The holiday season is over, everyone is back at work, and minds are starting to turn to what happens next to commercial property values. For our part, we cannot help but feel that there is a degree of complacency in the market at the moment. Some may argue that this is not surprising given some of the strong economic numbers published since the Brexit vote; Q2, for example, saw GDP of 0.6% and a rise in employment of 172,000, albeit these figures actually recorded activity before the Brexit vote. Encouragingly, forward looking survey data published over the last couple of weeks has also been positive. Probably the most important of these is the Markit services Purchasers’ Managers’ Index PMI), which showed a sharp recovery in confidence in August after an equally sharp decline in July.

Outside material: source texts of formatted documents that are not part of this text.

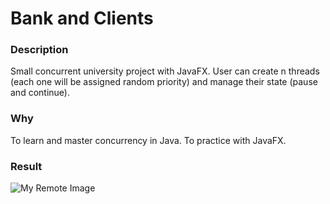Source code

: # Bank and Clients

### Description
Small concurrent university project with JavaFX.
User can create n threads (each one will be assigned random priority) and manage their state (pause and continue).

### Why
To learn and master concurrency in Java.
To practice with JavaFX.

### Result
![My Remote Image](https://i.pinimg.com/736x/06/bf/51/06bf51266a1069e6df6be4a22c3e3a0d.jpg)
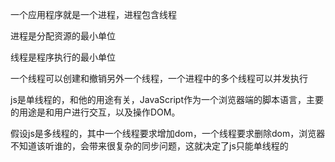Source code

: 一个应用程序就是一个进程，进程包含线程

进程是分配资源的最小单位

线程是程序执行的最小单位

一个线程可以创建和撤销另外一个线程，一个进程中的多个线程可以并发执行



js是单线程的，和他的用途有关，JavaScript作为一个浏览器端的脚本语言，主要的用途是和用户进行交互，以及操作DOM。

假设js是多线程的，其中一个线程要求增加dom，一个线程要求删除dom，浏览器不知道该听谁的，会带来很复杂的同步问题，这就决定了js只能单线程的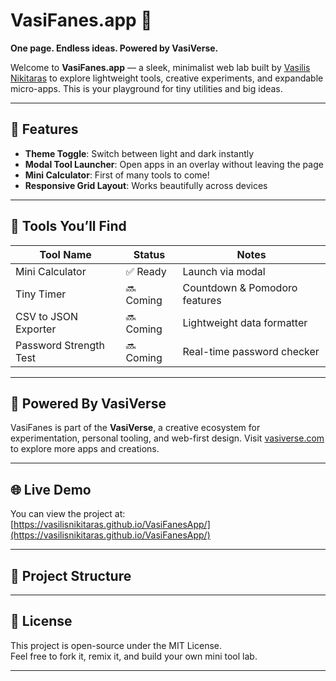 # VasiFanes.app 🧪  
**One page. Endless ideas. Powered by VasiVerse.**

Welcome to **VasiFanes.app** — a sleek, minimalist web lab built by [Vasilis Nikitaras](https://vasiverse.com/) to explore lightweight tools, creative experiments, and expandable micro-apps. This is your playground for tiny utilities and big ideas.

---

## 🔧 Features
- **Theme Toggle**: Switch between light and dark instantly
- **Modal Tool Launcher**: Open apps in an overlay without leaving the page
- **Mini Calculator**: First of many tools to come!
- **Responsive Grid Layout**: Works beautifully across devices

---

## 🧪 Tools You’ll Find
| Tool Name              | Status     | Notes                            |
|------------------------|------------|----------------------------------|
| Mini Calculator        | ✅ Ready    | Launch via modal                 |
| Tiny Timer             | 🔜 Coming   | Countdown & Pomodoro features    |
| CSV to JSON Exporter   | 🔜 Coming   | Lightweight data formatter       |
| Password Strength Test | 🔜 Coming   | Real-time password checker       |

---

## 🧬 Powered By VasiVerse
VasiFanes is part of the **VasiVerse**, a creative ecosystem for experimentation, personal tooling, and web-first design. Visit [vasiverse.com](https://vasiverse.com/) to explore more apps and creations.

---

## 🌐 Live Demo
You can view the project at:  
[https://vasilisnikitaras.github.io/VasiFanesApp/](https://vasilisnikitaras.github.io/VasiFanesApp/)

---

## 📁 Project Structure


---

## 📜 License
This project is open-source under the MIT License.  
Feel free to fork it, remix it, and build your own mini tool lab.

---



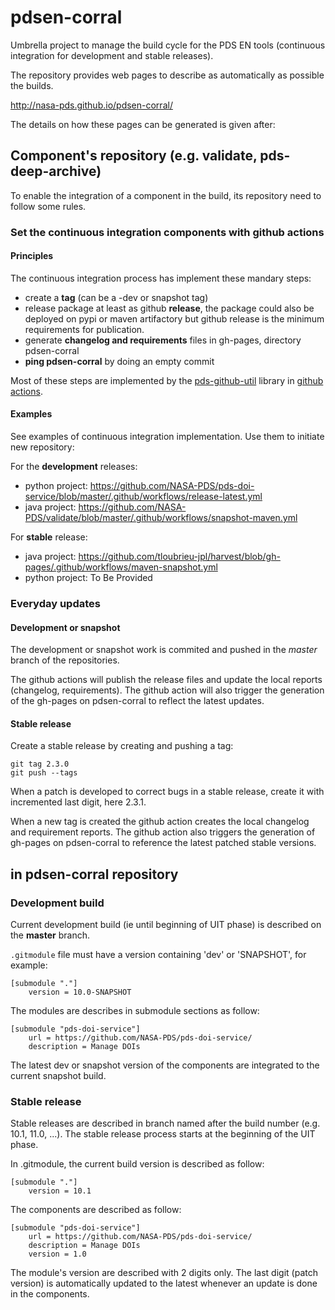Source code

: # pdsen-corral

Umbrella project to manage the build cycle for the PDS EN tools (continuous integration for development and stable releases).

The repository provides web pages to describe as automatically as possible the builds.

http://nasa-pds.github.io/pdsen-corral/

The details on how these pages can be generated is given after:



## Component's repository (e.g. validate, pds-deep-archive)

To enable the integration of a component in the build, its repository need to follow some rules.

### Set the continuous integration components with github actions

#### Principles

The continuous integration process has implement these mandary steps:
- create a **tag** (can be a -dev or snapshot tag)
- release package at least as github **release**, the package could also be deployed on pypi or maven artifactory but github release is the minimum requirements for publication.
- generate **changelog and requirements** files in gh-pages, directory pdsen-corral
- **ping pdsen-corral** by doing an empty commit

Most of these steps are implemented by the [pds-github-util](https://github.com/NASA-PDS/pds-github-util) library in [github actions](https://github.com/features/actions).
#### Examples

See examples of continuous integration implementation. Use them to initiate new repository:

For the **development** releases:
- python project: https://github.com/NASA-PDS/pds-doi-service/blob/master/.github/workflows/release-latest.yml
- java project: https://github.com/NASA-PDS/validate/blob/master/.github/workflows/snapshot-maven.yml

For **stable** release:
- java project: https://github.com/tloubrieu-jpl/harvest/blob/gh-pages/.github/workflows/maven-snapshot.yml
- python project: To Be Provided

### Everyday updates

#### Development or snapshot

The development or snapshot work is commited and pushed in the *master* branch of the repositories.

The github actions will publish the release files and update the local reports (changelog, requirements).
The github action will also trigger the generation of the gh-pages on pdsen-corral to reflect the latest updates.

#### Stable release

Create a stable release by creating and pushing a tag:

    git tag 2.3.0
    git push --tags

When a patch is developed to correct bugs in a stable release, create it with incremented last digit, here 2.3.1.

When a new tag is created the github action creates the local changelog and requirement reports.
The github action also triggers the generation of gh-pages on pdsen-corral to reference the latest patched stable versions. 


## in pdsen-corral repository

### Development build

Current development build (ie until beginning of UIT phase) is described on the **master** branch.

`.gitmodule` file must have a version containing 'dev' or 'SNAPSHOT', for example:

    [submodule "."]
        version = 10.0-SNAPSHOT

The modules are describes in submodule sections as follow:

    [submodule "pds-doi-service"]
        url = https://github.com/NASA-PDS/pds-doi-service/
        description = Manage DOIs


The latest dev or snapshot version of the components are integrated to the current snapshot build.

### Stable release

Stable releases are described in branch named after the build number (e.g. 10.1, 11.0, ...). The stable release process starts at the beginning of the UIT phase.

In .gitmodule, the current build version is described as follow:

    [submodule "."]
        version = 10.1
        
The components are described as follow:

    [submodule "pds-doi-service"]
        url = https://github.com/NASA-PDS/pds-doi-service/
        description = Manage DOIs       
        version = 1.0
        
The module's version are described with 2 digits only.
The last digit (patch version) is automatically updated to the latest whenever an update is done in the components.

So how do we interpret this? Rather than add to the reams of speculation around the outlook for values, we have tried to apply some science by using quantitative analysis to measure the likely effect of Brexit on rents. It is worth stating that the historical correlation between the PMI survey and subsequent rental growth is high and so it is probably one of the most useful short term (twelve months) indicators available. On the basis of the average findings of the July and August surveys, our analysis suggests that we are heading for a significant economic slowdown in Q4 2016 / Q1 2017. In terms of the impact on rents, the analysis suggests that rental growth will decline from the current rate of 3.2% to -2.0% over the next twelve months.
Not a disaster, but enough to undermine the positive effect of the reduction in the discount rate which followed the Brexit vote. It is for this reason that we expect further falls in capital value, continuing until rental values settle down. At that point the market should look attractive compared to other asset classes. Until then, only those parts of the market not under threat of a rental decline will offer any short term value.